[PROMPT] Only lines containing the word "内网IP一旦分配至分布式云物理服务器将不可更改" belong in the answer; copy each one from the records.

═══ SOURCE DATA

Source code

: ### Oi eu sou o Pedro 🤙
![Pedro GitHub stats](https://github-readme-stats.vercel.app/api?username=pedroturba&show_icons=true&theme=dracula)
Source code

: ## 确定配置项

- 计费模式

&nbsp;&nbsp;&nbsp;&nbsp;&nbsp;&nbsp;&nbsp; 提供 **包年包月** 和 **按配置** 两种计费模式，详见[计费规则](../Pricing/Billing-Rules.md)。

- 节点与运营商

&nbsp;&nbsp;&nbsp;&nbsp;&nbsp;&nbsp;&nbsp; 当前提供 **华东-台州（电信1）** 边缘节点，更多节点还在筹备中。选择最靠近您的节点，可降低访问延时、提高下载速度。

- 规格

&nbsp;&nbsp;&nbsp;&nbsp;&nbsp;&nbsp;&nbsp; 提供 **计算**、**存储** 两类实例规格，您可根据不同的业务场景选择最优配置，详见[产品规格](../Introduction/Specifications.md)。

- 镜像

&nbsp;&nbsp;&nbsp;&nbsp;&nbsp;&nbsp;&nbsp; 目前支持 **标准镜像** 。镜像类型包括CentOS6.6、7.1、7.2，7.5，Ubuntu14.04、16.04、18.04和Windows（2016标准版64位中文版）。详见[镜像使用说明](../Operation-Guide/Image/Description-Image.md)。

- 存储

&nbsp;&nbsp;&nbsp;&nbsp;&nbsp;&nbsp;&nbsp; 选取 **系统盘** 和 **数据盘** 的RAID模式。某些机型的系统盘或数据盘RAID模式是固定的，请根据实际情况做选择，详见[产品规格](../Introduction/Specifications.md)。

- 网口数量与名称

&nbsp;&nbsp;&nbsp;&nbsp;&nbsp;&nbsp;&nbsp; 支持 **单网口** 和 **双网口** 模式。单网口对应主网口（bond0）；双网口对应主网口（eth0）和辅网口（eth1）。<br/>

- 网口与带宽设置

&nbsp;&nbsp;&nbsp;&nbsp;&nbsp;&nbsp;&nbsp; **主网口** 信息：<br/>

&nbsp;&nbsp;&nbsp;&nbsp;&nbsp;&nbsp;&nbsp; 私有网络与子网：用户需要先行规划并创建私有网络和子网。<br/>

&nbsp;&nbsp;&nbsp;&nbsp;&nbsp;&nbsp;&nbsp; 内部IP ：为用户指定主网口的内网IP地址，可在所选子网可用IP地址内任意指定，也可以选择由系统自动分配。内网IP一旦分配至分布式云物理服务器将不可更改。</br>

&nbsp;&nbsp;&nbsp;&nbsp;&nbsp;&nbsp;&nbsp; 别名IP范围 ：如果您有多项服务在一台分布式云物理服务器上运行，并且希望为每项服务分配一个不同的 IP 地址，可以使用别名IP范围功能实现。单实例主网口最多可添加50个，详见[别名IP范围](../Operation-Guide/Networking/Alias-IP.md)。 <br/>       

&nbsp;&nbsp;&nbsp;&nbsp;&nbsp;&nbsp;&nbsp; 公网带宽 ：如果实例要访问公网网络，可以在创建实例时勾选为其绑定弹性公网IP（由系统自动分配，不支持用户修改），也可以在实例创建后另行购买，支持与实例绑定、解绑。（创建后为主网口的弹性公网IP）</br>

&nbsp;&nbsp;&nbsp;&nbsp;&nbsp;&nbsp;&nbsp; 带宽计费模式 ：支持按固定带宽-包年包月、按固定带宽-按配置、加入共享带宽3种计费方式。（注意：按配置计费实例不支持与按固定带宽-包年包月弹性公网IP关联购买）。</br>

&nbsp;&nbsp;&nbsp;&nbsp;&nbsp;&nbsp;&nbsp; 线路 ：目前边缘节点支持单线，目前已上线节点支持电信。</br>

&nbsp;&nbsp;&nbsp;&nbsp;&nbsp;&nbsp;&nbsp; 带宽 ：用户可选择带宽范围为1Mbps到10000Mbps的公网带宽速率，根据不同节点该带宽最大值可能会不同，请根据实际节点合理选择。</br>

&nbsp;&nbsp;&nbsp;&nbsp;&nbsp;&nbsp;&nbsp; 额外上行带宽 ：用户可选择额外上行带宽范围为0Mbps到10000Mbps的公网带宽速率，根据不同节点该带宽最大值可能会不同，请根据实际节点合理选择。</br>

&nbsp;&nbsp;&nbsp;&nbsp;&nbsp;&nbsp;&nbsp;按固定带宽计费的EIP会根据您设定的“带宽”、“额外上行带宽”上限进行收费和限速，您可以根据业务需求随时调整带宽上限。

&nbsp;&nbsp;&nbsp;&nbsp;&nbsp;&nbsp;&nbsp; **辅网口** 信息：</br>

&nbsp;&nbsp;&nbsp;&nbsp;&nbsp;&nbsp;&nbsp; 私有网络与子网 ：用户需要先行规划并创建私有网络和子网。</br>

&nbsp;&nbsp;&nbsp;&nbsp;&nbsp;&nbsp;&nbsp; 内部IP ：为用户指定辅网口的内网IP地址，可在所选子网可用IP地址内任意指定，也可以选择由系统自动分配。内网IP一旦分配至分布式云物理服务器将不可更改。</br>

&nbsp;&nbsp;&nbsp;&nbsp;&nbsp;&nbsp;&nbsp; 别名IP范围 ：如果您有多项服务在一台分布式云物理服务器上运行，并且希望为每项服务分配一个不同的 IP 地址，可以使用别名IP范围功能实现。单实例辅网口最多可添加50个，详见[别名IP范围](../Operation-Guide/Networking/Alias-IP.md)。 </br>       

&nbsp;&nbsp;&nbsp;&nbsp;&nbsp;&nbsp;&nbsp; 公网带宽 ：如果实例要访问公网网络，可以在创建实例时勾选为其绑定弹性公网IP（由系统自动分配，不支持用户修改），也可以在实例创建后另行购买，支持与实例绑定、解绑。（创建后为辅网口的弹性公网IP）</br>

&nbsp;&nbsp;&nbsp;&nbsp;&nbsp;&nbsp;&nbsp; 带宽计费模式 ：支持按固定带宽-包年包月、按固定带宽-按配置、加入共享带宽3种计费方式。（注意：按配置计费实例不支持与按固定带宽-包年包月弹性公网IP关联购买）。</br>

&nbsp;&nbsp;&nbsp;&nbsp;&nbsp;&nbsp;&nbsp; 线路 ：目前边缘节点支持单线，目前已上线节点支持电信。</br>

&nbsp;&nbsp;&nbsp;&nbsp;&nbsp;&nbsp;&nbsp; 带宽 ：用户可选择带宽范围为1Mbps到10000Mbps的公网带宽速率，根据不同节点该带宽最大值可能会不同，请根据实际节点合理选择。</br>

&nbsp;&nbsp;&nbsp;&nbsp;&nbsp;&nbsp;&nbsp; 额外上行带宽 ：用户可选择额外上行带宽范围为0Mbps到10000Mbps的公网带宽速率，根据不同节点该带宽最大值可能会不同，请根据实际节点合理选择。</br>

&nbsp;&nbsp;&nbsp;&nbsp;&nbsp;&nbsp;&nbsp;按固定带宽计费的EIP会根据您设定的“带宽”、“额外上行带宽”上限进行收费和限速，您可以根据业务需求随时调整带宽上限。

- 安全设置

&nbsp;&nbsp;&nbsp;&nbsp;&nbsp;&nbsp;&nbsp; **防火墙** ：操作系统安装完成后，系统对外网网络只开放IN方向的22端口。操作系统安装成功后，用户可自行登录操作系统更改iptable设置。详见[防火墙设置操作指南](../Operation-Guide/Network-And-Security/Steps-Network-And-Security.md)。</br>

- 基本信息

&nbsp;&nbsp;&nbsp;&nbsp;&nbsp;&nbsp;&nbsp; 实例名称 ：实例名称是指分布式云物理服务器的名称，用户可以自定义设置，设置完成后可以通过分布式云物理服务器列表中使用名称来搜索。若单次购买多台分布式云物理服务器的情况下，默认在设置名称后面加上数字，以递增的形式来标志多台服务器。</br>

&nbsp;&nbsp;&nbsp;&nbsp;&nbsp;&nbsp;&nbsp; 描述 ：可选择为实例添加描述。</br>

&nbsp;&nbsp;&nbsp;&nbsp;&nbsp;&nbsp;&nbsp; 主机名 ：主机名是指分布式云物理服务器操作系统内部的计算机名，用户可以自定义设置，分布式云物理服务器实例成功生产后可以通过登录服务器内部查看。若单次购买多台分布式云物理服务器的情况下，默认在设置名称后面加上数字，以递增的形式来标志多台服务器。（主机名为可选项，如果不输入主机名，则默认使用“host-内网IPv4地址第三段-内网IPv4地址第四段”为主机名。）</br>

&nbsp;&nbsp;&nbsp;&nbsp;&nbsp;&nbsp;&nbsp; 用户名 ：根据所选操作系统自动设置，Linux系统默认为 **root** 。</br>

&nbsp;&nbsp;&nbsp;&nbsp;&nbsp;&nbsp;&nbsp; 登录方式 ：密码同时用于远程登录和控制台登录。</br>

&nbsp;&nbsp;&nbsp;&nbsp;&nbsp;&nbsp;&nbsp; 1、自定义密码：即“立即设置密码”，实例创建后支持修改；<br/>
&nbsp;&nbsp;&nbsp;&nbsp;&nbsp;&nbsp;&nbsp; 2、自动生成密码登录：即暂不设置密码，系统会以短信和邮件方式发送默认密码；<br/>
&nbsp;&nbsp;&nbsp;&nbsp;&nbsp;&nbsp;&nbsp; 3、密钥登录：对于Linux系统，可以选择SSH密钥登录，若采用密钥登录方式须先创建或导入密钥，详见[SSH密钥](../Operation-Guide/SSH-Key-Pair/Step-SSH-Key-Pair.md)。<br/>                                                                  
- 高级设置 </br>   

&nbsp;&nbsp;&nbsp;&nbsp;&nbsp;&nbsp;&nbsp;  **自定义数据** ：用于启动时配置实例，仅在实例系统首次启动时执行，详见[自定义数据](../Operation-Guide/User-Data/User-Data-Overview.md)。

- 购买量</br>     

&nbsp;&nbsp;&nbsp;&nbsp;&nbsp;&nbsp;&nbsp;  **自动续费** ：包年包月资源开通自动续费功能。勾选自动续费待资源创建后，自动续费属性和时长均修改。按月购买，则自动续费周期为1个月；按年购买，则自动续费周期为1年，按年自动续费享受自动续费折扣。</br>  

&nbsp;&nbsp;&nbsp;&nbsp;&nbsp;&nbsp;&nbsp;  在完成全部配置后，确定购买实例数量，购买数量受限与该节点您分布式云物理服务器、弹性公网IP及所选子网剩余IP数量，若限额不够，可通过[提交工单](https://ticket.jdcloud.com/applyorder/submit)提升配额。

══════

[ANSWER TO THE EXERCISE]
&nbsp;&nbsp;&nbsp;&nbsp;&nbsp;&nbsp;&nbsp; 内部IP ：为用户指定主网口的内网IP地址，可在所选子网可用IP地址内任意指定，也可以选择由系统自动分配。内网IP一旦分配至分布式云物理服务器将不可更改。</br>
&nbsp;&nbsp;&nbsp;&nbsp;&nbsp;&nbsp;&nbsp; 内部IP ：为用户指定辅网口的内网IP地址，可在所选子网可用IP地址内任意指定，也可以选择由系统自动分配。内网IP一旦分配至分布式云物理服务器将不可更改。</br>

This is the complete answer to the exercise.